If you want to share a file you have to be able to synchronize access in some way. The POSIX type file locks permit you to do it quite well by giving read and write locks.

If you want shared access to a file from multiple processes you either need some form of co-operative lock like a semaphore or a safer method such as the POSIX locks which enforce co-operation. If you are sharing the resource among multiple threads in a single process you have the option of using a co-operative lock like a mutex/critical section or to use the POSIX locks and not bother with all the co-op logic.

Underneath the covers Sqlite does an fopen on the file and fcntl's for locking. It shares the file just as any application would share access to a file.

If you want different, use a server based RDBMS like PostgreSQL. By having a central server it can do what it likes to implement synchronization.

Ken wrote:
If it is a replacement for fopen, then why does it perform locking at all? Since sqlite has implemented threading and multiple connections, then the next logical step in its evoloution is to enable advanced locking techniques for even greater degrees of improved concurrency. Ken John Stanton <[EMAIL PROTECTED]> wrote: If Sqlite were to implement its own locking then it would lose simplicity and versatility.

A good way to regard Sqlite is a replacement for fopen. It is a way an application can access a single file. If you want more than that you are not looking for "'lite" and should go straight to PostgreSQL rather than trying to convert Sqlite into PostgreSQL, Oracle or DB/2.

Ken wrote:

Regarding the locking:

Yes certainly only within a single process architecture. I understand that SQLITE is usein g file locks to co-ordinate multiple process locks for unix is fcntl. (Fcntl is an ugly beast, imho sqlite would be better served managing locks internally).
I guess there are really two camps of uses for sqlite:
    Users that build based upon a multi process system.
    And embedded users who build a single process with multiple threading.
So is sqlite geared towards multiple process locking (current design says it is).

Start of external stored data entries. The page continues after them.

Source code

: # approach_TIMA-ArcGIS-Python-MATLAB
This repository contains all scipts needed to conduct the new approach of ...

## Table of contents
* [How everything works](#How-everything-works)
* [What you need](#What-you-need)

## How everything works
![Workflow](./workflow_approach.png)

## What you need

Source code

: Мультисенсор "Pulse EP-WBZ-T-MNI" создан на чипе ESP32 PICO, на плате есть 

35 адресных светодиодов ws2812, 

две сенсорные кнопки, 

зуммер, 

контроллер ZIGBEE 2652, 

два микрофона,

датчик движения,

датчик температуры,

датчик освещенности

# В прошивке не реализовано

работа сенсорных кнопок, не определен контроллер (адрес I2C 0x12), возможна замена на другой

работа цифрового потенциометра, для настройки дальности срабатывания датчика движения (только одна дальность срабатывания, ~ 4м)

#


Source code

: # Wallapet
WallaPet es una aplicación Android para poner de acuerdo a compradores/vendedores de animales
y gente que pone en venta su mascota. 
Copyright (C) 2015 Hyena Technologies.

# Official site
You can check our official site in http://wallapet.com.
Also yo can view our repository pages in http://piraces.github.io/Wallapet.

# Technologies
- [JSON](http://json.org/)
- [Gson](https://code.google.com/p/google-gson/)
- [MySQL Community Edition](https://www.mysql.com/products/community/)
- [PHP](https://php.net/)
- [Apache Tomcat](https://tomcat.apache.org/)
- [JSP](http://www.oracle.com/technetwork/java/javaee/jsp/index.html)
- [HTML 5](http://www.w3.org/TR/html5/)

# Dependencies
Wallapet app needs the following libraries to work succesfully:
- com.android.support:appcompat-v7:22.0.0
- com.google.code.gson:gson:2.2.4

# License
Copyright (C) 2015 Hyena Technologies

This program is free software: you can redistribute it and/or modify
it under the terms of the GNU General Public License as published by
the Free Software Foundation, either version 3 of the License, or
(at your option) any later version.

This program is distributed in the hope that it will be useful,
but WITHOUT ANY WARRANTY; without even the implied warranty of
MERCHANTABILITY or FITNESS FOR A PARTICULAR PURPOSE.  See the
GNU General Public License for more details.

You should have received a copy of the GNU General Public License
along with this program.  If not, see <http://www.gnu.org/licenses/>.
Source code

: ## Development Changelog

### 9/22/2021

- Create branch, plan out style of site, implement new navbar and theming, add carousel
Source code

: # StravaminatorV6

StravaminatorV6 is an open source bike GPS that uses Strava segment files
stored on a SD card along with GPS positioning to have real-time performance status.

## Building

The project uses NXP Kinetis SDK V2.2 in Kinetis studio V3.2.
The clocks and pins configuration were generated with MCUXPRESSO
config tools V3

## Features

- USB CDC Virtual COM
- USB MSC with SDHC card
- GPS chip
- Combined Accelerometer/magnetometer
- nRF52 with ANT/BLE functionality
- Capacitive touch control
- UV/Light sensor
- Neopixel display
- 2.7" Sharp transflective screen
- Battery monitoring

Why not enable it to also suppport multiple thread with a higher concurrency level by using page level locking (or row level for that matter).

Either way I think its a great piece of software. Thanks DRH.

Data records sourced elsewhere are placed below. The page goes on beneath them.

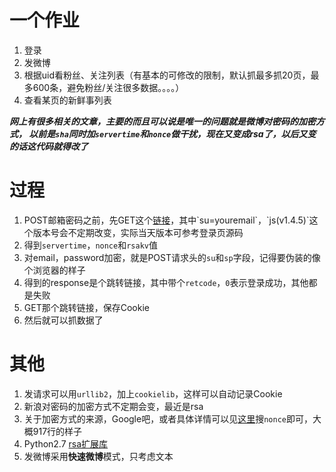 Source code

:一个作业
=====

1.  登录  
1.  发微博
1.  根据uid看粉丝、关注列表（有基本的可修改的限制，默认抓最多抓20页，最多600条，避免粉丝/关注很多数据。。。。）
1.  查看某页的新鲜事列表

***网上有很多相关的文章，主要的而且可以说是唯一的问题就是微博对密码的加密方式，
以前是`sha`同时加`servertime`和`nonce`做干扰，现在又变成rsa了，以后又变的话这代码就得改了***

过程
=====
1.  POST邮箱密码之前，先GET这个[链接](http://login.sina.com.cn/sso/prelogin.php?entry=sso&callback=sinaSSOController.preloginCallBack&su=youremail&rsakt=mod&client=ssologin.js\(v1.4.5\))，其中`su=youremail`，`js(v1.4.5)`这个版本号会不定期改变，实际当天版本可参考登录页源码
1.  得到`servertime`，`nonce`和`rsakv`值
1.  对email，password加密，就是POST请求头的`su`和`sp`字段，记得要伪装的像个浏览器的样子
1.  得到的response是个跳转链接，其中带个`retcode`，`0`表示登录成功，其他都是失败
1.  GET那个跳转链接，保存Cookie
1.  然后就可以抓数据了

其他
=====
1.  发请求可以用`urllib2`，加上`cookielib`，这样可以自动记录Cookie
1.  新浪对密码的加密方式不定期会变，最近是rsa
1.  关于加密方式的来源，Google吧，或者具体详情可以见[这里](http://login.sina.com.cn/js/sso/ssologin.js)搜`nonce`即可，大概917行的样子
1.  Python2.7 [rsa扩展库](https://pypi.python.org/pypi/rsa/3.1.1)
1.  发微博采用**快速微博**模式，只考虑文本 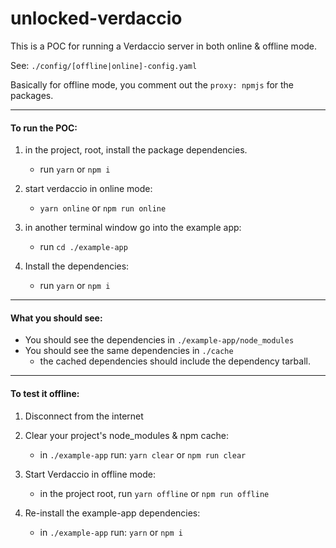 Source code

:# unlocked-verdaccio

This is a POC for running a Verdaccio server in both online & offline mode.

See: `./config/[offline|online]-config.yaml`

Basically for offline mode, you comment out the `proxy: npmjs` for the packages.


---
#### To run the POC:

1. in the project, root, install the package dependencies.
   - run `yarn` or `npm i`
   

2. start verdaccio in online mode: 
   - `yarn online` or `npm run online`


3. in another terminal window go into the example app: 
   - run `cd ./example-app` 

   
4. Install the dependencies:
   - run `yarn` or `npm i`
  
---
#### What you should see:
 - You should see the dependencies in `./example-app/node_modules`
 - You should see the same dependencies in `./cache`
   - the cached dependencies should include the dependency tarball.


---
#### To test it offline:

1. Disconnect from the internet


2. Clear your project's node_modules & npm cache:
   - in `./example-app` run: `yarn clear` or `npm run clear`


3. Start Verdaccio in offline mode:
   - in the project root, run `yarn offline` or `npm run offline`


4. Re-install the example-app dependencies:
   - in `./example-app` run: `yarn` or `npm i`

Christian Smith  wrote: Ken uttered:



Would it be possible to implement a Page level locking system using sqlite?


Deadlock detection/recovery and/or prevention is much more complex for page level locking. As there is no shared data between SQLite clients other than the database file itself, tracking locks in other clients is impossible beyond the OS level locking.

A single process with multiple threads could feasibly track page level locking, but it would be intra-process only, and would complicate the locking significantly for relatively little benefit.

Note that a writer can already operate concurrently with readers until it fills it's cache, and only has to have exclusive use of the database when synching it's cache on spill or commit.



I seem to recall a commercial product Ingress that utilized a page level locking scheme that would escalte to a table level lock when over a certain % of a tables pages were locked.



If you want multiple concurrent writers, use PostgreSQL instead. It uses MVCC to avoid even row level locks. And it has an embeddded SQL pre-processor to boot.




This obviously would be very beneficial for those of us who are implementing threaded applications using sqlite. The shared cache concept would need to be extended so that a global context for the shared cache would be maintained, allowing each individual thread that connects (sqlite3_open) to utilize the shared cache for that DB.

The benefit would be to move the Locking from the DB level down to the page level. Keep a list of the before image pages in memory so that readers are not blocked by the writers (lock holders) of the pages.

When the writer txn completes, Mark it txn as completed in the journal.

I think it would be beneficial to visit the journal design as well for this. Mainly don't open/close journals, since a journal is always part of the DB pre-build the journal and allow multiple threads of writers into the journal. This should also help with some of the areas inside the pager/journal code where a random checksum is used to validate the journal upon crash recovery.

Just some ideas to improve concurrency that I had and wanted to jot down.



The current journal implementation is simple and fast. Using a single rollback journal, rather than a redo-undo journal minimizes the amount of data that has to be written, and the moves the needs for asynchronous commits that would be required for any other journal design. Consider the alternatives for a minute:

- Current journal design:
  Pros: simple, fast for single writer big transactions.
  Cons: Single writer only. Writer block readers. D in ACID requires
        multiple file syncs.

- Write Ahead Redo-Undo log:
  Pros: Potentially multiple writers, ACID with single file sync.
  Cons: Difficult to coordinate between multiple processes. Requires
        async process to write log entries to database file.

- Write Ahead Redo log:
  Pros: Simpler than Redo-Undo log. ACID with single file sync.
  Cons: No better write concurrency than current journal. Still requires
        async process to write log entries to database file.



DRH, just reviewd the tokenize.c and pager.c, I concurr that Yacc/bison have the token passing incorrect. Your implementation of tokenize is very interesting, what an excelent technique to embedd the tokens using overlapping strings.

Can you send me an email address, I have some code that you might find intersting to utilze in the pager.c for the checksums.



Just post it to the list. Perhaps use the ticket tracker and attach your patch(es) to a ticket.